▶ _TASK_
Find the word "testing" below. Copy each line that has it.

[SUPPLIED MATERIAL Boundary: Start]

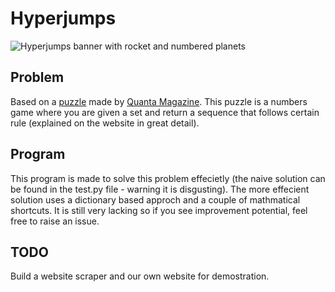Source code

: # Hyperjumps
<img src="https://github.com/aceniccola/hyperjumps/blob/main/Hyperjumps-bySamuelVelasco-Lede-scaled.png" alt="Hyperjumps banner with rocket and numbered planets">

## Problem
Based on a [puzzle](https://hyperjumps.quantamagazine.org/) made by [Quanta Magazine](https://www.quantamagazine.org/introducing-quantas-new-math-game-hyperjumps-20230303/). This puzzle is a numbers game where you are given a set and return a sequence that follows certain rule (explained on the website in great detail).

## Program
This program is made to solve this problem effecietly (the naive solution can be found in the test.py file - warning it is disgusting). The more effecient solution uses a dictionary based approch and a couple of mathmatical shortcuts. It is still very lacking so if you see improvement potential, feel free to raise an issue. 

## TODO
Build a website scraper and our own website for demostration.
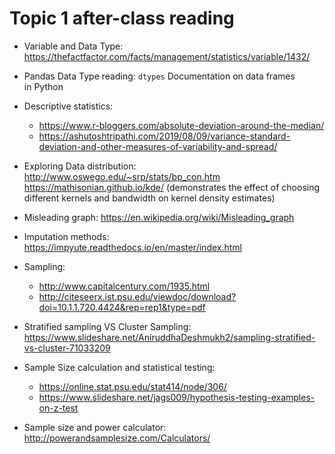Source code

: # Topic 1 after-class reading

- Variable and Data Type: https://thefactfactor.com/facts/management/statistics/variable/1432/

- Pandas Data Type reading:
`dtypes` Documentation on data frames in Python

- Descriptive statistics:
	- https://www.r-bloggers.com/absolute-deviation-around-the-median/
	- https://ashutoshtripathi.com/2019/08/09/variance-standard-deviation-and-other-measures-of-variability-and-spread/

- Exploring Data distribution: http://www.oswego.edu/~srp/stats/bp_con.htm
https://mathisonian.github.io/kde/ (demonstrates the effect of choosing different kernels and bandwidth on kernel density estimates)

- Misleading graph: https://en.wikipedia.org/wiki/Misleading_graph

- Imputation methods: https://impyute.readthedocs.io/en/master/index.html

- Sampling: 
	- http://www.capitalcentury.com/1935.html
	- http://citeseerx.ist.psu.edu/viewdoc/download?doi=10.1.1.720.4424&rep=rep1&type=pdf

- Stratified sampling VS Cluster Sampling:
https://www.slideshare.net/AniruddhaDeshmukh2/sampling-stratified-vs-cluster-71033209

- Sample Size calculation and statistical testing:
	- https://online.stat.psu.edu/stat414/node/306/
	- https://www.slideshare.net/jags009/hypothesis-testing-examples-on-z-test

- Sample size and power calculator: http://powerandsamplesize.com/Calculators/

[SUPPLIED MATERIAL Boundary: End]
[SUPPLIED MATERIAL Boundary: Start]

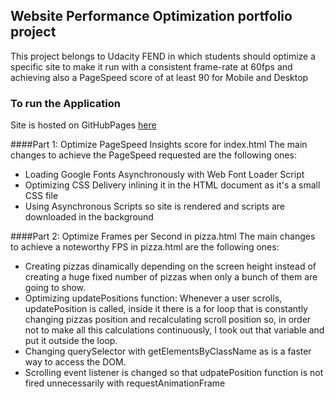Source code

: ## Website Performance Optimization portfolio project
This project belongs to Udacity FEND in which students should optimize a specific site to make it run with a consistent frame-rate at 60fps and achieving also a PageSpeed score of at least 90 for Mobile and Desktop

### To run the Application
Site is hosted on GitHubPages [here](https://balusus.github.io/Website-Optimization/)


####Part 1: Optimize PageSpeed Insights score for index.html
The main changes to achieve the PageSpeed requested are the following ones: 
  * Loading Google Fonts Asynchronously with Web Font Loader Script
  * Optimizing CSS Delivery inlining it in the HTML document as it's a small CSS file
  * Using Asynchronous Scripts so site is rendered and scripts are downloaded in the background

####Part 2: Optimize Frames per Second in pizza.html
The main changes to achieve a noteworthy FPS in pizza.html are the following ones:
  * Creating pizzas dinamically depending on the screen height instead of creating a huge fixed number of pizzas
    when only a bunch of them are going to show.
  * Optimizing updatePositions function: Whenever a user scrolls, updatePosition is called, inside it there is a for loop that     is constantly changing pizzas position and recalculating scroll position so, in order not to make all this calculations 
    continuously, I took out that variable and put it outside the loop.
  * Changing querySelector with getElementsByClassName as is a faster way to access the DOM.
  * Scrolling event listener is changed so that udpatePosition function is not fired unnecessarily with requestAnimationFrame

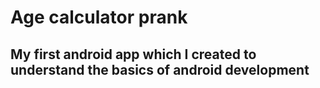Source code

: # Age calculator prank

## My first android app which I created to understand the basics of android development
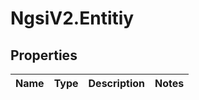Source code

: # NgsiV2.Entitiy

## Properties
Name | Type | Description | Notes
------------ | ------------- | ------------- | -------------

[SUPPLIED MATERIAL Boundary: End]

▶ _RESULT OF THIS EXERCISE_
- Sample Size calculation and statistical testing:
	- https://www.slideshare.net/jags009/hypothesis-testing-examples-on-z-test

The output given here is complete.